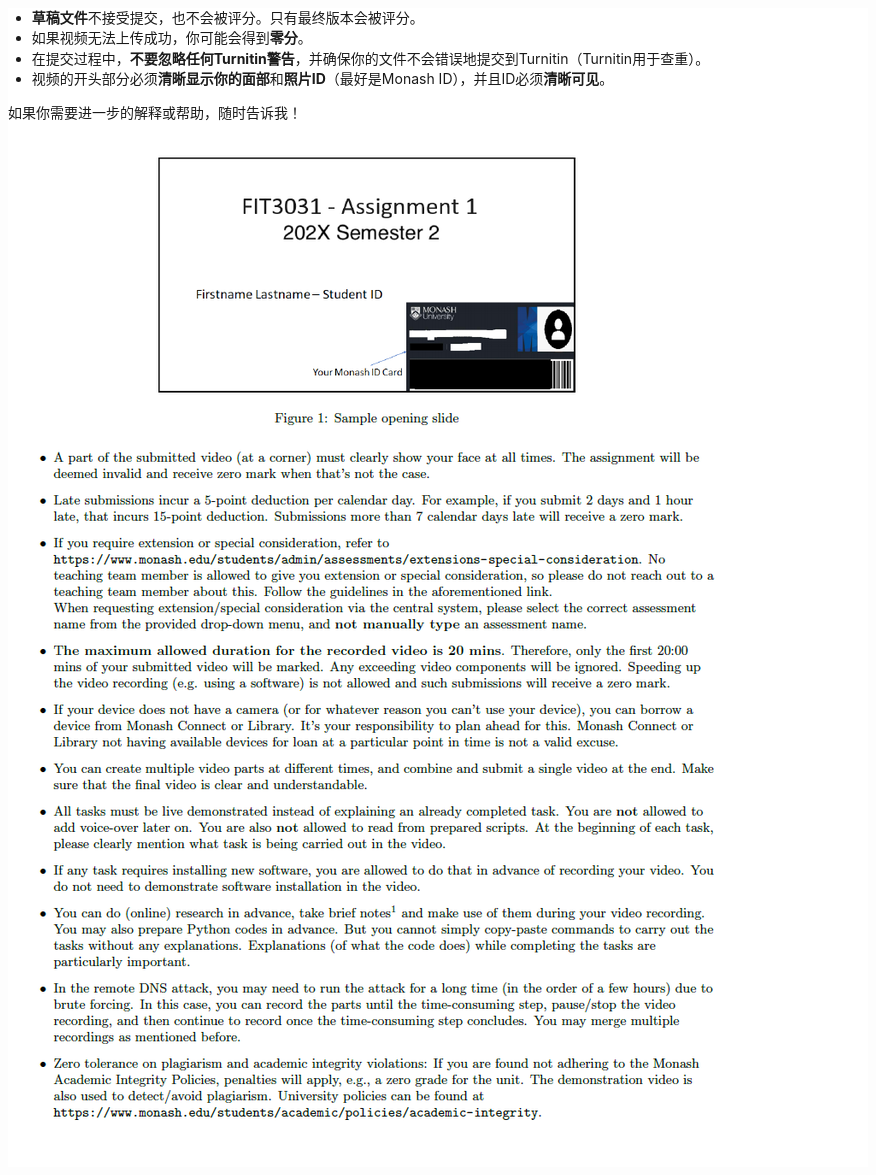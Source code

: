    - **草稿文件**不接受提交，也不会被评分。只有最终版本会被评分。
   - 如果视频无法上传成功，你可能会得到**零分**。
   - 在提交过程中，**不要忽略任何Turnitin警告**，并确保你的文件不会错误地提交到Turnitin（Turnitin用于查重）。
   - 视频的开头部分必须**清晰显示你的面部**和**照片ID**（最好是Monash ID），并且ID必须**清晰可见**。

如果你需要进一步的解释或帮助，随时告诉我！

![image-20250915141547773](README.assets/image-20250915141547773.png)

[Exercise]
An exact copy of the lines from the one holding "- 视频的开头部分必须**清晰显示你的面部**和**照片ID**（最好是Monash ID），并且ID必须**清晰可见**。" through the end of the data is the whole answer.

[The answer]
   - 视频的开头部分必须**清晰显示你的面部**和**照片ID**（最好是Monash ID），并且ID必须**清晰可见**。

如果你需要进一步的解释或帮助，随时告诉我！

![image-20250915141547773](README.assets/image-20250915141547773.png)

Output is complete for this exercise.